Why have an eye on the long-term? When addressing technical debt, you will be confronted with both short and long-term solutions, along with the challenge of prioritizing these items effectively. To make this more interesting, it is likely that for these solutions to be successful, they will have an impact across business units or teams. IT challenges have only grown over the years with the increased dependency on these systems. Outsourcing to the cloud only reduced (hopefully) some of the operational costs, but it brings out management overhead that needs to be considered. As you look at addressing technical debt, one of the first steps you can take is doing an audit or at least examining what your sources of information are today.
Control also comes with understanding that there are changes that may be needed in your organization – your business processes as well. When it comes to understanding the scope and impact of technical debt, it is crucial to keep your strategic goals in mind.
How to Regain (Network) Control
Older deployments are less likely to have centrally managed configurations. Configuration management has been around since the 1950s but early IP networks didn’t use it. This means the configurations for some older systems are unmanaged and often undocumented.
Mergers, acquisitions, and corporate restructuring make this more likely. Networks are often duplicated or extended but not removed or reorganized. Many connected systems use different address blocks because their configurations weren’t updated.
Unmanaged systems are not just invisible to management, they are attractive to criminals. If they can find an unpatched system on an internet-connected network, they can use it to jump onto others. They can gain unauthorized access to information or control of the systems themselves.
Configuration management and network orchestration can manage this risk.

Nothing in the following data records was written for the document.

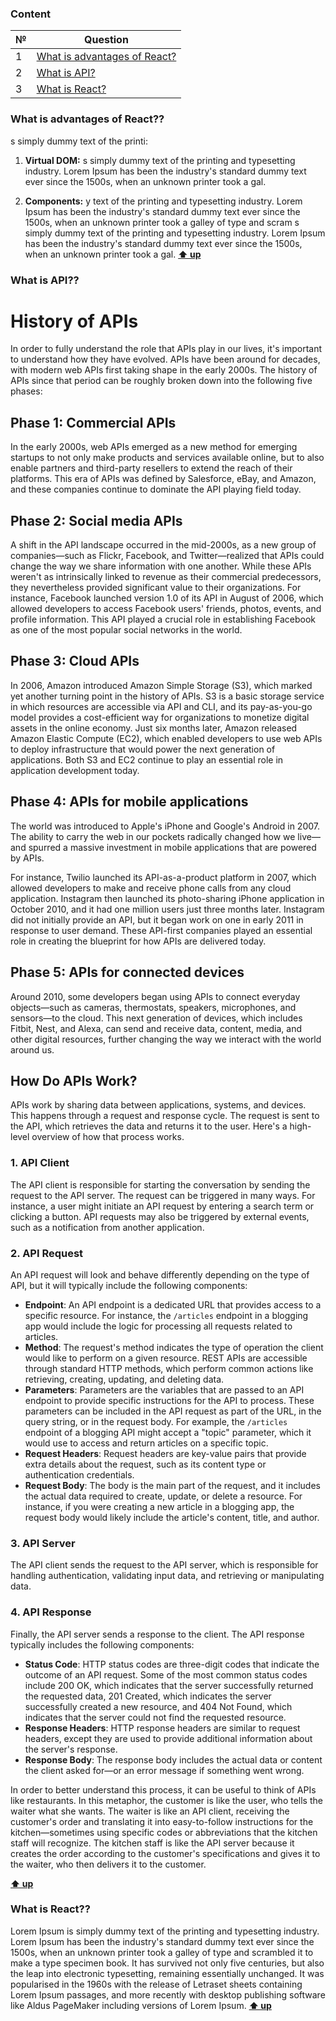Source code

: 

### Content

| №   | Question |
| --- | --------- |
| 1   | [What is advantages of React?](#what-is-advantages-of-react) |
| 2   | [What is API?](#what-is-api) |
| 3   | [What is React?](#what-is-react) |


### What is advantages of React??

s simply dummy text of the printi:

1. **Virtual DOM:** s simply dummy text of the printing and typesetting industry. Lorem Ipsum has been the industry's standard dummy text ever since the 1500s, when an unknown printer took a gal.

2. **Components:** y text of the printing and typesetting industry. Lorem Ipsum has been the industry's standard dummy text ever since the 1500s, when an unknown printer took a galley of type and scram s simply dummy text of the printing and typesetting industry. Lorem Ipsum has been the industry's standard dummy text ever since the 1500s, when an unknown printer took a gal.
**[⬆ up](#Content)**

### What is API??

# History of APIs

In order to fully understand the role that APIs play in our lives, it's important to understand how they have evolved. APIs have been around for decades, with modern web APIs first taking shape in the early 2000s. The history of APIs since that period can be roughly broken down into the following five phases:

## Phase 1: Commercial APIs
In the early 2000s, web APIs emerged as a new method for emerging startups to not only make products and services available online, but to also enable partners and third-party resellers to extend the reach of their platforms. This era of APIs was defined by Salesforce, eBay, and Amazon, and these companies continue to dominate the API playing field today.

## Phase 2: Social media APIs
A shift in the API landscape occurred in the mid-2000s, as a new group of companies—such as Flickr, Facebook, and Twitter—realized that APIs could change the way we share information with one another. While these APIs weren't as intrinsically linked to revenue as their commercial predecessors, they nevertheless provided significant value to their organizations. For instance, Facebook launched version 1.0 of its API in August of 2006, which allowed developers to access Facebook users' friends, photos, events, and profile information. This API played a crucial role in establishing Facebook as one of the most popular social networks in the world.

## Phase 3: Cloud APIs
In 2006, Amazon introduced Amazon Simple Storage (S3), which marked yet another turning point in the history of APIs. S3 is a basic storage service in which resources are accessible via API and CLI, and its pay-as-you-go model provides a cost-efficient way for organizations to monetize digital assets in the online economy. Just six months later, Amazon released Amazon Elastic Compute (EC2), which enabled developers to use web APIs to deploy infrastructure that would power the next generation of applications. Both S3 and EC2 continue to play an essential role in application development today.

## Phase 4: APIs for mobile applications
The world was introduced to Apple's iPhone and Google's Android in 2007. The ability to carry the web in our pockets radically changed how we live—and spurred a massive investment in mobile applications that are powered by APIs.

For instance, Twilio launched its API-as-a-product platform in 2007, which allowed developers to make and receive phone calls from any cloud application. Instagram then launched its photo-sharing iPhone application in October 2010, and it had one million users just three months later. Instagram did not initially provide an API, but it began work on one in early 2011 in response to user demand. These API-first companies played an essential role in creating the blueprint for how APIs are delivered today.

## Phase 5: APIs for connected devices
Around 2010, some developers began using APIs to connect everyday objects—such as cameras, thermostats, speakers, microphones, and sensors—to the cloud. This next generation of devices, which includes Fitbit, Nest, and Alexa, can send and receive data, content, media, and other digital resources, further changing the way we interact with the world around us.

## How Do APIs Work?

APIs work by sharing data between applications, systems, and devices. This happens through a request and response cycle. The request is sent to the API, which retrieves the data and returns it to the user. Here's a high-level overview of how that process works.

### 1. API Client
The API client is responsible for starting the conversation by sending the request to the API server. The request can be triggered in many ways. For instance, a user might initiate an API request by entering a search term or clicking a button. API requests may also be triggered by external events, such as a notification from another application.

### 2. API Request
An API request will look and behave differently depending on the type of API, but it will typically include the following components:
- **Endpoint**: An API endpoint is a dedicated URL that provides access to a specific resource. For instance, the `/articles` endpoint in a blogging app would include the logic for processing all requests related to articles.
- **Method**: The request's method indicates the type of operation the client would like to perform on a given resource. REST APIs are accessible through standard HTTP methods, which perform common actions like retrieving, creating, updating, and deleting data.
- **Parameters**: Parameters are the variables that are passed to an API endpoint to provide specific instructions for the API to process. These parameters can be included in the API request as part of the URL, in the query string, or in the request body. For example, the `/articles` endpoint of a blogging API might accept a "topic" parameter, which it would use to access and return articles on a specific topic.
- **Request Headers**: Request headers are key-value pairs that provide extra details about the request, such as its content type or authentication credentials.
- **Request Body**: The body is the main part of the request, and it includes the actual data required to create, update, or delete a resource. For instance, if you were creating a new article in a blogging app, the request body would likely include the article's content, title, and author.

### 3. API Server
The API client sends the request to the API server, which is responsible for handling authentication, validating input data, and retrieving or manipulating data.

### 4. API Response
Finally, the API server sends a response to the client. The API response typically includes the following components:
- **Status Code**: HTTP status codes are three-digit codes that indicate the outcome of an API request. Some of the most common status codes include 200 OK, which indicates that the server successfully returned the requested data, 201 Created, which indicates the server successfully created a new resource, and 404 Not Found, which indicates that the server could not find the requested resource.
- **Response Headers**: HTTP response headers are similar to request headers, except they are used to provide additional information about the server's response.
- **Response Body**: The response body includes the actual data or content the client asked for—or an error message if something went wrong.

In order to better understand this process, it can be useful to think of APIs like restaurants. In this metaphor, the customer is like the user, who tells the waiter what she wants. The waiter is like an API client, receiving the customer's order and translating it into easy-to-follow instructions for the kitchen—sometimes using specific codes or abbreviations that the kitchen staff will recognize. The kitchen staff is like the API server because it creates the order according to the customer's specifications and gives it to the waiter, who then delivers it to the customer.

**[⬆ up](#Content)**

### What is React??

Lorem Ipsum is simply dummy text of the printing and typesetting industry. Lorem Ipsum has been the industry's standard dummy text ever since the 1500s, when an unknown printer took a galley of type and scrambled it to make a type specimen book. It has survived not only five centuries, but also the leap into electronic typesetting, remaining essentially unchanged. It was popularised in the 1960s with the release of Letraset sheets containing Lorem Ipsum passages, and more recently with desktop publishing software like Aldus PageMaker including versions of Lorem Ipsum.
**[⬆ up](#Content)**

They put power into the hands of each enterprise’s technology owners. Proprietary and open-source tools to facilitate that orchestration were introduced in the early 2000s. The available solutions are numerous, mature, and with a wide range of functional variation.
The first step to managing this management technology is to find out what exists. One way to do this is to use an IP Address Management (IPAM) tool to scan your network and identify what is deployed. Think of IPAM as a business planning tool that can be linked with more specific task management tools. IPAMs will:
- Show you what IP address ranges are configured on your network
- Which IP addresses are used, and
- Which devices are using them.
With this data you are empowered to improve efficiency in several ways.

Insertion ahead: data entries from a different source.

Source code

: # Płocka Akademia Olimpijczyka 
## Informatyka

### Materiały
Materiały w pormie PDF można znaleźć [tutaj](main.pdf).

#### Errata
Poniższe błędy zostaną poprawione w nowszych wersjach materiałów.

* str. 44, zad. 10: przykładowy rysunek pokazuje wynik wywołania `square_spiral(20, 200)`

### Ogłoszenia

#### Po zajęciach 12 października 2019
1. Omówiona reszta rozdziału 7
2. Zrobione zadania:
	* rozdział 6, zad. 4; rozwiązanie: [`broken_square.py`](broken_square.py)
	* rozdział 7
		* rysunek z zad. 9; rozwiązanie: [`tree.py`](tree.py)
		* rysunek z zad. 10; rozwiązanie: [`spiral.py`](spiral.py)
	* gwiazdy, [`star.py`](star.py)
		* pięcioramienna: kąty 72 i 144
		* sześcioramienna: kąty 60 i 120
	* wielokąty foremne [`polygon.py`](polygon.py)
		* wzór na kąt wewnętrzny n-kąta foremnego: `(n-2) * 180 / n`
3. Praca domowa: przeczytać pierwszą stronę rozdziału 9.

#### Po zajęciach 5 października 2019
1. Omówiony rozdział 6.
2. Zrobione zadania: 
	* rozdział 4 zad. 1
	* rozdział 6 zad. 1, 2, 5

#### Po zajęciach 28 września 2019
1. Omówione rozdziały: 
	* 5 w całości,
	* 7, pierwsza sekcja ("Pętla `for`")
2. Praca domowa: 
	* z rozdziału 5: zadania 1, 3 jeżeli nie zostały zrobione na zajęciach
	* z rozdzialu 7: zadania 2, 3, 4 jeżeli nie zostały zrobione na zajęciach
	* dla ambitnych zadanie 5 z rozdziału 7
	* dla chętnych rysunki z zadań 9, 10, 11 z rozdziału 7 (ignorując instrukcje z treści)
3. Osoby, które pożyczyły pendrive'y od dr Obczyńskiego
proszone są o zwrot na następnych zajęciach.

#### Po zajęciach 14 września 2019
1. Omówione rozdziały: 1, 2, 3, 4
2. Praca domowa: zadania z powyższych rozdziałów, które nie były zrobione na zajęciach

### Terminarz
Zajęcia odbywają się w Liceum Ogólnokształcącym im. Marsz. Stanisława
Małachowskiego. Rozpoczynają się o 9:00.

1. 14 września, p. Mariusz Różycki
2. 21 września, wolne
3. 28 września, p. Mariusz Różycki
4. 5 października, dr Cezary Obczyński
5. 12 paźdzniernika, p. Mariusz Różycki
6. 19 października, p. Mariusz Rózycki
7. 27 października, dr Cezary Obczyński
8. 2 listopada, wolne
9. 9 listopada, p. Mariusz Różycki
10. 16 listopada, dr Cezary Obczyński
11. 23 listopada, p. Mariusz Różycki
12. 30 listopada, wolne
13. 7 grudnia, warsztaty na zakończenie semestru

You will be able to reorganize systems to improve efficiency because you have full visibility of your network. You can free up unused addresses. You can also plan for future usage and reserve resources for where they are needed.
ReView, a free tool provided by IPv4.Global and 6connect, can perform audits of this kind from inside your own network. It can give you information about your local network and address usage on cloud services.
6connect’s full tool will do more. For instance:
- It can synchronize DNS records with devices by integrating with DNS software.
- It can integrate with DHCP to give devices the right IP address and DNS resolver configuration when they start.
- It can also connect to a wide range of external services and keep them updated and synchronized.